La noche de los buzones decapitados – José Villamarín Carrascal | Cuento navideño
En tres días tenía que conseguir 400 dólares para que el abogado sacase libre a su padre. Enfiló sus pasos en dirección al centro comercial. Menos mal que la Navidad es la época más propicia para conseguir dinero.
Tenía quince años y los últimos cinco pasó las navidades solo, y no veía el momento de volver a compartirla con su padre. La última navidad fue fatal: luego del paseo, cerca de la medianoche regresaron a su casucha, en el suburbio. Un par de horas más tarde, la policía irrumpió en su hogar, rompió la puerta a patadas y se llevó a su padre. Le dieron diez años de cárcel. Lleva cinco pero, para Juancho, ha sido toda una vida.
Prefiere no acordarse cuando su madre, a los pocos meses, apaciguó su sufrimiento en otro hombre. La calle lo acogió mejor que su casa.
Pasó de largo mirando solo de reojo el hueco camuflado que tenía hecho en el muro que divide los dos mundos: el del otro lado, el de los ricos y pelucones, y el suyo, el de los pata pelada. Ese orificio era una suerte de túnel del tiempo: en un abrir y cerrar de ojos, los lodazales y casas de cañas de guadúa se transformaban en amplias calles asfaltadas y veredas de adoquines variopintos y mansiones con piscina, jacuzzi, canchas de golf. Pelucolandia era otro de sus destinos preferidos, pero ahora debía esperar.
«A trabajar se ha dicho. Es mejor que acordarse de pendejadas», pensó y se perdió en el mar de algarabía, gritos infantiles, ritmos de villancicos, conversaciones en voz alta y risas dispares que inundaban los pasillos del centro comercial.
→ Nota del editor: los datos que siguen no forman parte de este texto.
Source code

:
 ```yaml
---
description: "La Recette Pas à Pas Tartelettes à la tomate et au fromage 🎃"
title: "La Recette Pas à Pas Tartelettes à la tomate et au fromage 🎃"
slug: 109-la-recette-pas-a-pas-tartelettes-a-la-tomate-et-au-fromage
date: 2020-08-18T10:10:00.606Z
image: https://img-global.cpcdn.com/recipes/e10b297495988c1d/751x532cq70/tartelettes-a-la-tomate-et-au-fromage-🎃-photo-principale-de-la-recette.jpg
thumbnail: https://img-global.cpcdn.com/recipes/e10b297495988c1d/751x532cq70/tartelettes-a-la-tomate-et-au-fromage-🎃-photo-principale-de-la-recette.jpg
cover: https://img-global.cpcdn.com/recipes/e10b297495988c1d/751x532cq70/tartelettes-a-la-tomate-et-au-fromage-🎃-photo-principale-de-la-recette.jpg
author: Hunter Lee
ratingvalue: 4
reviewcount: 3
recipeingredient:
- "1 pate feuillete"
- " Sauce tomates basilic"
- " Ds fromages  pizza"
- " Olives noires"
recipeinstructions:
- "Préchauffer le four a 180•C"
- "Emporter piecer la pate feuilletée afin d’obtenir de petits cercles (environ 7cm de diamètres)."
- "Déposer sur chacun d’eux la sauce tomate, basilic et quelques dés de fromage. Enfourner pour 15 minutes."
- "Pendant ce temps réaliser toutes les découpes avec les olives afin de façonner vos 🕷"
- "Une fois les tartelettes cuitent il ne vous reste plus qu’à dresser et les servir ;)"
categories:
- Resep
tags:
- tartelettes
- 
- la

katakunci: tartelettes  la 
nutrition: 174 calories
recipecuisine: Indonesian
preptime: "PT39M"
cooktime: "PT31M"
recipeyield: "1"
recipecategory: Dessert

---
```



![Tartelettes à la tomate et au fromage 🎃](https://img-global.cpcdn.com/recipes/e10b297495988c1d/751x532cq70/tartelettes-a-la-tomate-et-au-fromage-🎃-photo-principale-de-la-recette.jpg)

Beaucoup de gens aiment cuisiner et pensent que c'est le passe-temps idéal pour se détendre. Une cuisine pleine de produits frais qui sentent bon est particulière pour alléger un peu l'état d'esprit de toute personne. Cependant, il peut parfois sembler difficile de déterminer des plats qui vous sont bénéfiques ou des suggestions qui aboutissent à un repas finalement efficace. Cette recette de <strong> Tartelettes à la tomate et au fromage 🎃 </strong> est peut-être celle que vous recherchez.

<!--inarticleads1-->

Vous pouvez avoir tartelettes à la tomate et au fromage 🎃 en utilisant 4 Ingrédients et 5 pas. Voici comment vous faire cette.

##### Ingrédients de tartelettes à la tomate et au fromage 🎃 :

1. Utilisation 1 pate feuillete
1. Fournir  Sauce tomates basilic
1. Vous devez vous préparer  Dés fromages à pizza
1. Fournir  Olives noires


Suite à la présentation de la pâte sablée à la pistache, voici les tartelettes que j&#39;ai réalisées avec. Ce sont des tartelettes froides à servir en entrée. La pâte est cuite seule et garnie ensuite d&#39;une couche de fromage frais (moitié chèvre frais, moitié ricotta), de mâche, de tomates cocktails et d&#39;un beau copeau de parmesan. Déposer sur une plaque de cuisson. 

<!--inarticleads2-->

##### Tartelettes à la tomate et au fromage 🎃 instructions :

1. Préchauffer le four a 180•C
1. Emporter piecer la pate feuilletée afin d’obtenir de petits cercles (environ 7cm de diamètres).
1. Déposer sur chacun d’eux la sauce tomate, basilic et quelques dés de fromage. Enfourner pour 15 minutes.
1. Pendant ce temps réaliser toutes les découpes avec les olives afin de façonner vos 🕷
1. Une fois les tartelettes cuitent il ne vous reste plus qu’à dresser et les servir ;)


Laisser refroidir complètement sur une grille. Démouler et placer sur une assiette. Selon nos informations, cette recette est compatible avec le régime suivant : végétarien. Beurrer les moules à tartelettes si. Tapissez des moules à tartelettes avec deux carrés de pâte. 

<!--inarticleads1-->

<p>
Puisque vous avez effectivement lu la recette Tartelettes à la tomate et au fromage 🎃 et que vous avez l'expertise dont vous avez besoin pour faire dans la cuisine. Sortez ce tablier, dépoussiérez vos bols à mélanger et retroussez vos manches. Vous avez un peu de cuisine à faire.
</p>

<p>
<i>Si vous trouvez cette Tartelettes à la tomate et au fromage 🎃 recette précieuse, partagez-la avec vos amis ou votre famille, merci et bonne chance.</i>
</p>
Cinco segundos, un rápido juego de manos y sangre fría, fueron suficientes para su primera arremetida de la tarde. La cartera que acababa de arranchar a una pareja de ricachones tenía únicamente tarjetas de crédito y él buscaba efectivo.
En los Sauces, las promociones eran cada vez más seductoras. Las pantallas de televisión ofrecían con desenfreno todo tipo de ofertas. El río de gente era el mejor aliado de Juancho. En uno de los recodos del centro comercial, encontró a Santa Claus sentado junto a un enorme árbol de Navidad y a un postizo animal de cuernos largos. Estaba rodeado de multiformes regalos. Los niños, alborozados, se acercaban a ese personaje bobo y bonachón, de disfraz rojiverde, a tomarse fotos. Este les entregaba caramelos y les pedía que escribieran sus cartas para que recibieran sus regalos en la nochebuena.
El cúmulo de artimañas aprendidas en la calle y una alta dosis de paciencia le permitieron recoger el dinero que le hacía falta. Al día siguiente fue donde el abogado y lo entregó.
—En una semana estará libre, muchacho —le dijo—. Estará contigo justo antes de la Navidad.
Los días siguientes se dedicó a vagar por la ciudad esperando la buena noticia. Pasaba pendiente de los noticieros de televisión. Hasta que apareció la noticia: se habían firmado los indultos por fin de año y los reos beneficiados saldrían libres en esos días. Con esperanza al inicio, con temor después y con rabia al final, escuchó el listado de los presos indultados. Agachó la cabeza, se tomó de los pelos y lloró sin vergüenza. Su padre no constaba en la lista.
—Tranquilo, muchacho, estamos apelando algunos casos. Con seguridad, tu papá estará en una nueva lista —le dijo el abogado, apenas lo vio entrar a su oficina.
Ese y los siguientes días vagó sin rumbo por las calles. No podía sacarse de la cabeza la idea de que no pasaría con su padre esas festividades.
Un días, cerca ya de la nochebuena, sin siquiera pensarlo, se encontró de nuevo en centro comercial. Entonces se le vino a la cabeza la que creyó era su última oportunidad. Se dirigió presuroso al recodo donde días atrás estaba el viejo de larga barba de algodón.
Tenía una carta para Santa Claus.
—Tienes que depositarla en el buzón de tu casa —le respondieron. Pero como le vieroo con cara de tener solo cuatro reales, añadieron—: o lo puedes dejar aquí en el centro comercial. Pero la magia de la Navidad funciona siempre si se la pone en el buzón de cada casa o dentro de los zapatos o al pie de la chimenea.
No le hizo ninguna gracia la respuesta, pero no tenía de otra. Depositó su carta en uno de los buzones que encontró por ahí y fue a su guarida a esperar los tres días que faltaban hasta la Navidad.
A pocos minutos de las doce de la noche del 24 de diciembre, cruzó el muro que dividía el mundo en dos. «Si yo no puedo tener mi regalo porque no tengo ni buzón ni chimenea, entonces, ni los hijos de los pelucones lo tendrán».